Now, in addition to sending visitors to Amazon to buy that top-rated multivitamin (and sending Amazon a healthy percentage of its revenue), Labdoor has begun experimenting with direct sales, fulfilling orders itself or else sending them directly to the products’ manufacturers, which it aims to do more of.

“Part of the issue is routine quality control. We want to make sure your fish oil is fresh,” Thanedar says.

It also wants to start testing — and directly selling — cosmetics, personal care products like sunscreens, and baby food — “anything that people buy based on brand loyalty versus the actual content of the products,” says Thanedar.

Like Amazon itself, it wants you to start buying these things on a subscription basis, too.
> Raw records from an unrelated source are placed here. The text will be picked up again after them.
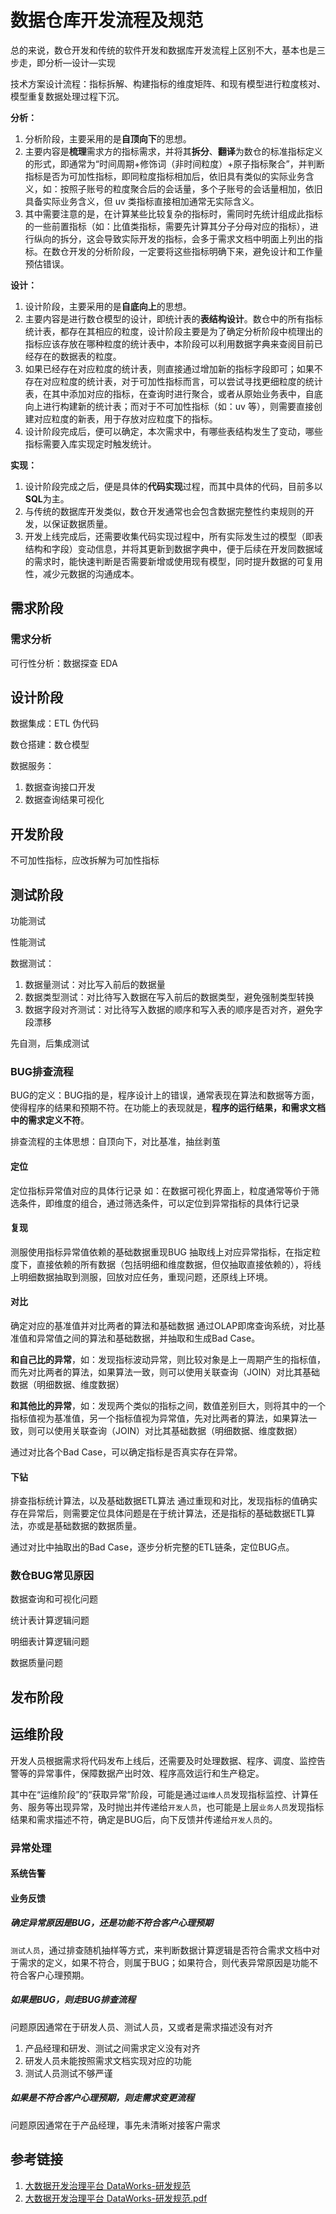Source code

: # 数据仓库开发流程及规范


总的来说，数仓开发和传统的软件开发和数据库开发流程上区别不大，基本也是三步走，即分析—设计—实现


技术方案设计流程：指标拆解、构建指标的维度矩阵、和现有模型进行粒度核对、模型重复数据处理过程下沉。


**分析：**
1. 分析阶段，主要采用的是**自顶向下**的思想。
2. 主要内容是**梳理**需求方的指标需求，并将其**拆分**、**翻译**为数仓的标准指标定义的形式，即通常为“时间周期+修饰词（非时间粒度）+原子指标聚合”，并判断指标是否为可加性指标，即同粒度指标相加后，依旧具有类似的实际业务含义，如：按照子账号的粒度聚合后的会话量，多个子账号的会话量相加，依旧具备实际业务含义，但 uv 类指标直接相加通常无实际含义。
3. 其中需要注意的是，在计算某些比较复杂的指标时，需同时先统计组成此指标的一些前置指标（如：比值类指标，需要先计算其分子分母对应的指标），进行纵向的拆分，这会导致实际开发的指标，会多于需求文档中明面上列出的指标。在数仓开发的分析阶段，一定要将这些指标明确下来，避免设计和工作量预估错误。

**设计：**
1. 设计阶段，主要采用的是**自底向上**的思想。
2. 主要内容是进行数仓模型的设计，即统计表的**表结构设计**。数仓中的所有指标统计表，都存在其相应的粒度，设计阶段主要是为了确定分析阶段中梳理出的指标应该存放在哪种粒度的统计表中，本阶段可以利用数据字典来查阅目前已经存在的数据表的粒度。
3. 如果已经存在对应粒度的统计表，则直接通过增加新的指标字段即可；如果不存在对应粒度的统计表，对于可加性指标而言，可以尝试寻找更细粒度的统计表，在其中添加对应的指标，在查询时进行聚合，或者从原始业务表中，自底向上进行构建新的统计表；而对于不可加性指标（如：uv 等），则需要直接创建对应粒度的新表，用于存放对应粒度下的指标。
4. 设计阶段完成后，便可以确定，本次需求中，有哪些表结构发生了变动，哪些指标需要入库实现定时触发统计。

**实现：**
1. 设计阶段完成之后，便是具体的**代码实现**过程，而其中具体的代码，目前多以**SQL**为主。
2. 与传统的数据库开发类似，数仓开发通常也会包含数据完整性约束规则的开发，以保证数据质量。
3. 开发上线完成后，还需要收集代码实现过程中，所有实际发生过的模型（即表结构和字段）变动信息，并将其更新到数据字典中，便于后续在开发同数据域的需求时，能快速判断是否需要新增或使用现有模型，同时提升数据的可复用性，减少元数据的沟通成本。

## 需求阶段


### 需求分析


可行性分析：数据探查 EDA

## 设计阶段


数据集成：ETL 伪代码

数仓搭建：数仓模型

数据服务：
1. 数据查询接口开发
2. 数据查询结果可视化


## 开发阶段


不可加性指标，应改拆解为可加性指标



## 测试阶段


功能测试

性能测试

数据测试：
1. 数据量测试：对比写入前后的数据量
2. 数据类型测试：对比待写入数据在写入前后的数据类型，避免强制类型转换
3. 数据字段对齐测试：对比待写入数据的顺序和写入表的顺序是否对齐，避免字段漂移


先自测，后集成测试


### BUG排查流程

BUG的定义：BUG指的是，程序设计上的错误，通常表现在算法和数据等方面，使得程序的结果和预期不符。在功能上的表现就是，**程序的运行结果，和需求文档中的需求定义不符**。

排查流程的主体思想：自顶向下，对比基准，抽丝剥茧

#### 定位

定位指标异常值对应的具体行记录
如：在数据可视化界面上，粒度通常等价于筛选条件，即维度的组合，通过筛选条件，可以定位到异常指标的具体行记录


#### 复现

测服使用指标异常值依赖的基础数据重现BUG
抽取线上对应异常指标，在指定粒度下，直接依赖的所有数据（包括明细和维度数据，但仅抽取直接依赖的），将线上明细数据抽取到测服，回放对应任务，重现问题，还原线上环境。


#### 对比

确定对应的基准值并对比两者的算法和基础数据
通过OLAP即席查询系统，对比基准值和异常值之间的算法和基础数据，并抽取和生成Bad Case。

**和自己比的异常**，如：发现指标波动异常，则比较对象是上一周期产生的指标值，而先对比两者的算法，如果算法一致，则可以使用关联查询（JOIN）对比其基础数据（明细数据、维度数据）

**和其他比的异常**，如：发现两个类似的指标之间，数值差别巨大，则将其中的一个指标值视为基准值，另一个指标值视为异常值，先对比两者的算法，如果算法一致，则可以使用关联查询（JOIN）对比其基础数据（明细数据、维度数据）

通过对比各个Bad Case，可以确定指标是否真实存在异常。


#### 下钻

排查指标统计算法，以及基础数据ETL算法
通过重现和对比，发现指标的值确实存在异常后，则需要定位具体问题是在于统计算法，还是指标的基础数据ETL算法，亦或是基础数据的数据质量。

通过对比中抽取出的Bad Case，逐步分析完整的ETL链条，定位BUG点。



### 数仓BUG常见原因

数据查询和可视化问题


统计表计算逻辑问题


明细表计算逻辑问题


数据质量问题


## 发布阶段


## 运维阶段

开发人员根据需求将代码发布上线后，还需要及时处理数据、程序、调度、监控告警等的异常事件，保障数据产出时效、程序高效运行和生产稳定。


其中在“运维阶段”的“获取异常”阶段，可能是通过`运维人员`发现指标监控、计算任务、服务等出现异常，及时抛出并传递给`开发人员`，也可能是上层`业务人员`发现指标结果和需求描述不符，确定是BUG后，向下反馈并传递给`开发人员`的。


### 异常处理


#### 系统告警


#### 业务反馈

##### 确定异常原因是BUG，还是功能不符合客户心理预期

`测试人员`，通过排查随机抽样等方式，来判断数据计算逻辑是否符合需求文档中对于需求的定义，如果不符合，则属于BUG；如果符合，则代表异常原因是功能不符合客户心理预期。


##### 如果是BUG，则走BUG排查流程
问题原因通常在于研发人员、测试人员，又或者是需求描述没有对齐
1. 产品经理和研发、测试之间需求定义没有对齐
2. 研发人员未能按照需求文档实现对应的功能
3. 测试人员测试不够严谨


##### 如果是不符合客户心理预期，则走需求变更流程
问题原因通常在于产品经理，事先未清晰对接客户需求


## 参考链接
1. [大数据开发治理平台 DataWorks-研发规范](https://help.aliyun.com/document_detail/115489.html)
2. [大数据开发治理平台 DataWorks-研发规范.pdf](http://static-aliyun-doc.oss-cn-hangzhou.aliyuncs.com/download%2Fpdf%2F115489%2F%25E7%25A0%2594%25E5%258F%2591%25E8%25A7%2584%25E8%258C%2583_cn_zh-CN.pdf)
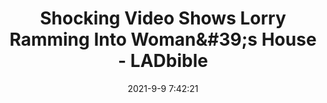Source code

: ---
"title": "Shocking Video Shows Lorry Ramming Into Woman&amp;#39;s House - LADbible"
"date": "2021-9-9 7:42:21"
"feed_name": "GOOGLENEWSDRILLING"
"feed_website": "https://news.google.com/search?q=drilling%2Bincident&hl=en-US&gl=US&ceid=US:en"
"feed_rss": "https://news.google.com/rss/search?q=drilling%2Bincident&hl=en-US&gl=US&ceid=US:en"
"link": "https://www.ladbible.com/news/uk-shocking-video-shows-lorry-ramming-into-womans-house-20210909"
"file": "_posts/2021-1-1-c91525e7a3af1dca91ef0ee08fbc9d41408fd822.md"
"accident": "0"
"drilling": "0"
---
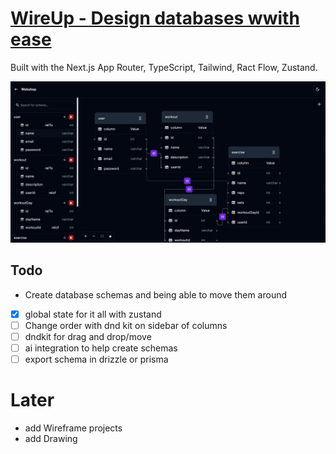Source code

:# [WireUp - Design databases wwith ease]([https://fitify-phi.vercel.app/](https://wireup.vercel.app/))

Built with the Next.js App Router, TypeScript, Tailwind, Ract Flow, Zustand.

![WireUp](./public/thumbnail.png)

## Todo 

- Create database schemas and being able to move them around
- [x] global state for it all with zustand
- [ ] Change order with dnd kit on sidebar of columns
- [ ] dndkit for drag and drop/move
- [ ] ai integration to help create schemas
- [ ] export schema in drizzle or prisma

# Later

- add Wireframe projects
- add Drawing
But first things first. Thanedar says his 13-person company plans to use its new funding to open up its own dedicated lab in Northern California. (Currently, it outsources its work to a handful of regional, FDA-registered labs.)

That shouldn’t be as hard as it sounds. The company is already operating out of a 9,000-square-foot warehouse and plans to carve out 2,000 square feet for its tests.

It also wants to get to 30 employees, the number of people who Thanedar projects the company will need to begin testing up to 100 different products each month.

Not last, Labdoor is aiming to bolster its users, including, largely through SEO and by creating more original content. Thanedar says that roughly five million people have visited the site to date to either research a product or buy it directly, producing around $1 million in revenue so far in this year.

If he has his way, that number should be increasingly dramatically soon, too.